Dempsey senior, who originates from Edinburgh, came to his present position after being “dragged around the UK and Europe” by his aspirant son, who has been competing in windsurfing at a top level for more than 12 years now. He has been in the RS:X Class hierarchy since it started five years ago and he has been its chairman for the last two. Since the end of the 1990s Dempsey has also been the UK delegate to the ISAF Windsurfing Committee.
Aside from the calendar, tonight there are more profound issues to be discussed, many relating to the report by the ISAF Olympic Commission and the requirements this stipulates in terms of what sailing must do as a sport to stay in the Olympic Games. Then there is the perennial issue of trying to keep the place of windsurfing and the RS:X secure in the pantheon of Olympic sailing events.
“The main issue is that we have to make ourselves bulletproof so that we stay as an Olympic class,” says Dempsey. “We have to be proactive, staying in front of what the Commission is thinking up.”
One feather in the cap of the RS:X is new media and the class claims to have the most popular website of any Olympic sailing discipline, thanks to the efforts of COO Rory Ramsden.
Another objective is to get more female competitors. Dempsey counts that one reason for this is that they are still trying to get the Techno junior and youth board adopted more widely around the world. Dempsey has the objective of 40% of the RS:X fleet being women, but would ideally like to shoot for 50%.
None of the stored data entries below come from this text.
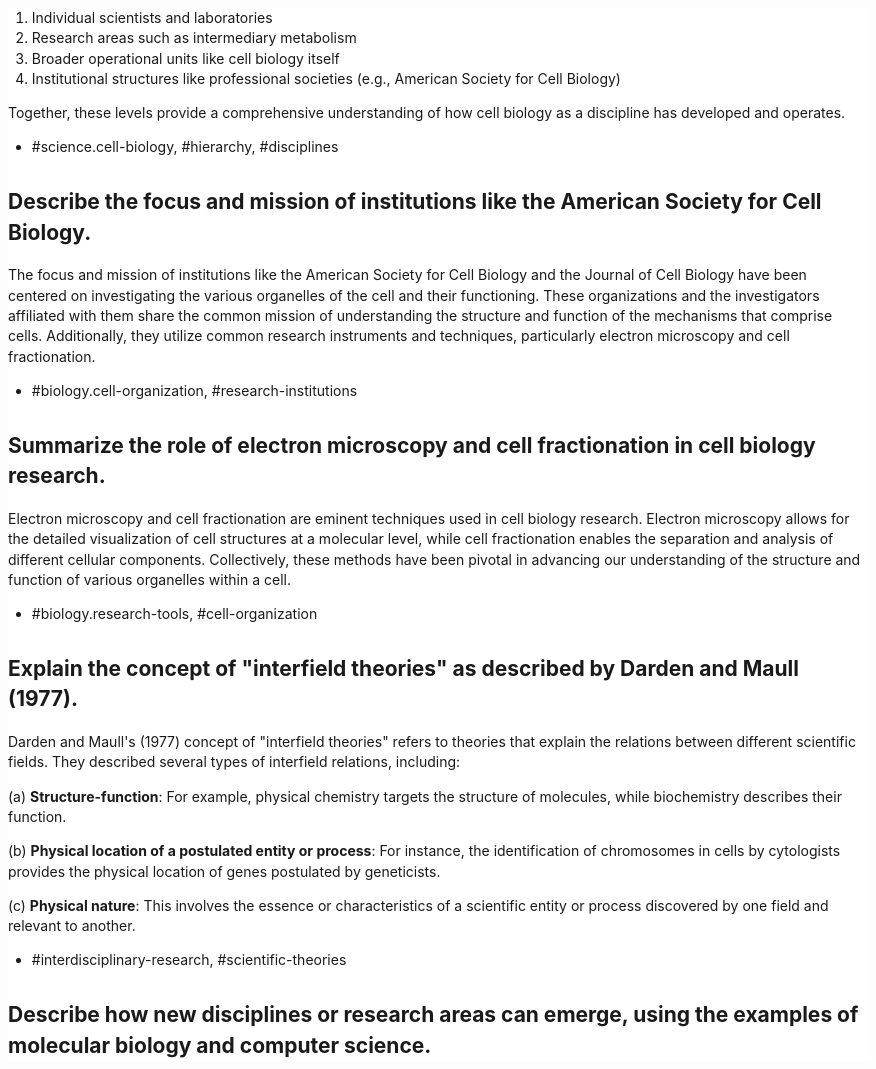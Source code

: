 1. Individual scientists and laboratories
2. Research areas such as intermediary metabolism
3. Broader operational units like cell biology itself
4. Institutional structures like professional societies (e.g., American Society for Cell Biology)

Together, these levels provide a comprehensive understanding of how cell biology as a discipline has developed and operates.

- #science.cell-biology, #hierarchy, #disciplines

## Describe the focus and mission of institutions like the American Society for Cell Biology.

The focus and mission of institutions like the American Society for Cell Biology and the Journal of Cell Biology have been centered on investigating the various organelles of the cell and their functioning. These organizations and the investigators affiliated with them share the common mission of understanding the structure and function of the mechanisms that comprise cells. Additionally, they utilize common research instruments and techniques, particularly electron microscopy and cell fractionation.

- #biology.cell-organization, #research-institutions

## Summarize the role of electron microscopy and cell fractionation in cell biology research.

Electron microscopy and cell fractionation are eminent techniques used in cell biology research. Electron microscopy allows for the detailed visualization of cell structures at a molecular level, while cell fractionation enables the separation and analysis of different cellular components. Collectively, these methods have been pivotal in advancing our understanding of the structure and function of various organelles within a cell.

- #biology.research-tools, #cell-organization

## Explain the concept of "interfield theories" as described by Darden and Maull (1977).

Darden and Maull's (1977) concept of "interfield theories" refers to theories that explain the relations between different scientific fields. They described several types of interfield relations, including:

(a) **Structure-function**: For example, physical chemistry targets the structure of molecules, while biochemistry describes their function.

(b) **Physical location of a postulated entity or process**: For instance, the identification of chromosomes in cells by cytologists provides the physical location of genes postulated by geneticists.

(c) **Physical nature**: This involves the essence or characteristics of a scientific entity or process discovered by one field and relevant to another.

- #interdisciplinary-research, #scientific-theories

## Describe how new disciplines or research areas can emerge, using the examples of molecular biology and computer science.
Another proposal being voted on tonight is to get boards out to ISAF Member National Authorities (MNAs) in as many countries as possible that don’t have them at present. The class is going to encourage a trade-in of old equipment and surplus old stock and will have this reconditioned and possibly rebrand it up with a new name – Dempsey calls it the RS:R. “Then we can go to MNAs who are not currently racing RS:Xes and say ‘here are five, ten boards for a fraction of the new price. We don’t expect you to come to the Worlds and Europeans, but you can train and race nationally and the youths can race on this all over the world. And when you come to the Worlds, you have to race on equipment that is current at the moment.’ Then we will either give them free charter or a very good discount. So they can send someone and they can go and race. It gets the class there and gets them racing on good equipment.”
Also to be discussed tonight is the prospect of the RS:X Windsurfing Class joining the International Windsurfing Association. “The idea there is that we will have a joint Junior and Youth World Championship which is what we used to have in the late 1990s. Now we have the Techno which is fully supported by the RS:X class. We fought hard to get ISAF to recognise it as the world-wide junior board.”
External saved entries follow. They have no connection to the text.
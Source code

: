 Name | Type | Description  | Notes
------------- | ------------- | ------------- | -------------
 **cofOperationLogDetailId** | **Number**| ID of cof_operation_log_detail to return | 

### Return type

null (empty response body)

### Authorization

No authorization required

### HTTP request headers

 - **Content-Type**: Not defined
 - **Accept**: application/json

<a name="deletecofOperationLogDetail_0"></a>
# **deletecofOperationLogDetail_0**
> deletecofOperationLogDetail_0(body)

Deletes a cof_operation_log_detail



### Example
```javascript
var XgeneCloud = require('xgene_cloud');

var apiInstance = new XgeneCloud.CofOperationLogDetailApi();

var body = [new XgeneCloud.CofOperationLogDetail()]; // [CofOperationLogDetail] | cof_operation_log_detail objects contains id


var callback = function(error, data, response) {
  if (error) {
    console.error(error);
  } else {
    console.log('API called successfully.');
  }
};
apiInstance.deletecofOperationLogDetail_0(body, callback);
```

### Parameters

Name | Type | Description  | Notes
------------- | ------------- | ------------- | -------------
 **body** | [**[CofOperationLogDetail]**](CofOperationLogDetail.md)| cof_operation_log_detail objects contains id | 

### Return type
Dempsey says that they wanted to make the pathway clear so that now sailors have to change their sail only four times and their board only twice between the age of 12 up to Olympic development squad level.
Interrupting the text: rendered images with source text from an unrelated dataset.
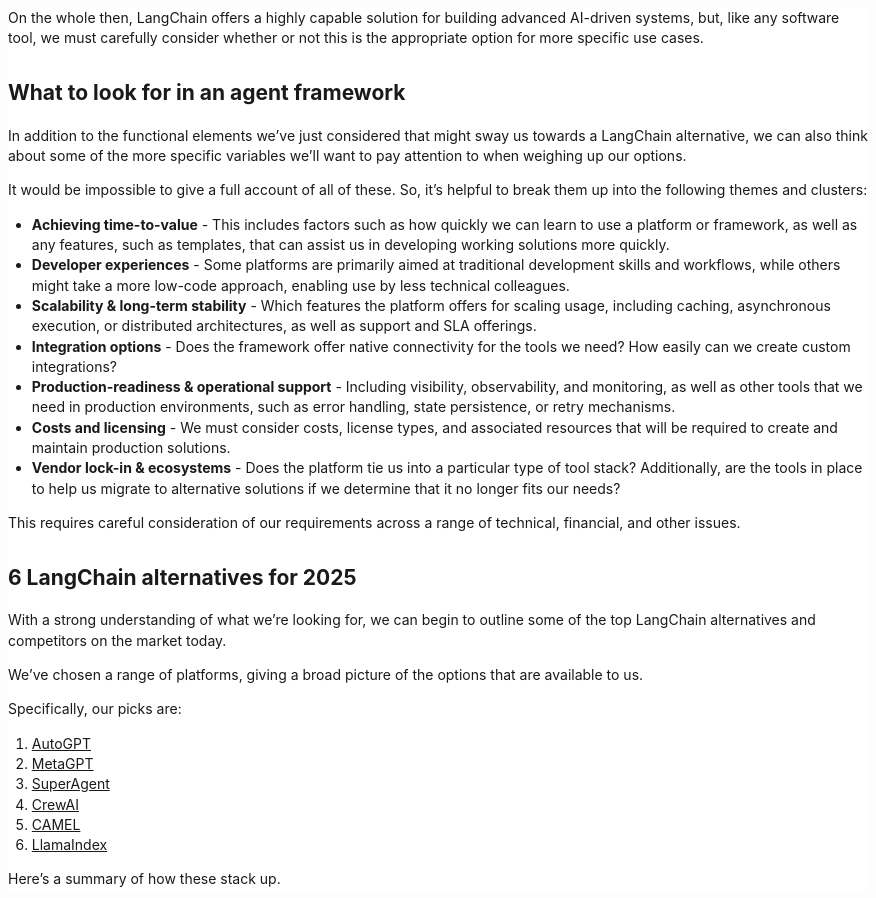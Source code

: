 On the whole then, LangChain offers a highly capable solution for building advanced AI-driven systems, but, like any software tool, we must carefully consider whether or not this is the appropriate option for more specific use cases.

## What to look for in an agent framework

In addition to the functional elements we’ve just considered that might sway us towards a LangChain alternative, we can also think about some of the more specific variables we’ll want to pay attention to when weighing up our options.

It would be impossible to give a full account of all of these. So, it’s helpful to break them up into the following themes and clusters:

- **Achieving time-to-value** - This includes factors such as how quickly we can learn to use a platform or framework, as well as any features, such as templates, that can assist us in developing working solutions more quickly.
- **Developer experiences** - Some platforms are primarily aimed at traditional development skills and workflows, while others might take a more low-code approach, enabling use by less technical colleagues.
- **Scalability & long-term stability** - Which features the platform offers for scaling usage, including caching, asynchronous execution, or distributed architectures, as well as support and SLA offerings.
- **Integration options** - Does the framework offer native connectivity for the tools we need? How easily can we create custom integrations?
- **Production-readiness & operational support** - Including visibility, observability, and monitoring, as well as other tools that we need in production environments, such as error handling, state persistence, or retry mechanisms.
- **Costs and licensing** - We must consider costs, license types, and associated resources that will be required to create and maintain production solutions.
- **Vendor lock-in & ecosystems** - Does the platform tie us into a particular type of tool stack? Additionally, are the tools in place to help us migrate to alternative solutions if we determine that it no longer fits our needs?

This requires careful consideration of our requirements across a range of technical, financial, and other issues.

## 6 LangChain alternatives for 2025

With a strong understanding of what we’re looking for, we can begin to outline some of the top LangChain alternatives and competitors on the market today.

We’ve chosen a range of platforms, giving a broad picture of the options that are available to us. 

Specifically, our picks are:

1. [AutoGPT](#1-autogpt)
2. [MetaGPT](#2-metagpt)
3. [SuperAgent](#3-superagent)
4. [CrewAI](#4-crewai)
5. [CAMEL](#5-camel)
6. [LlamaIndex](#6-llamaindex)

Here’s a summary of how these stack up.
There will be more clarity on these issues later tonight.
Otherwise for the sailors it will be early to bed with the Men’s and Women’s fleets divided into Gold and Silver, racing for two days in this configuration leading up to the top 10 from each fleet going through to the medal race on Saturday.
Racing is due to get underway tomorrow at 1100 local (0900 GMT). 8-10 knots from the ENE is forecast.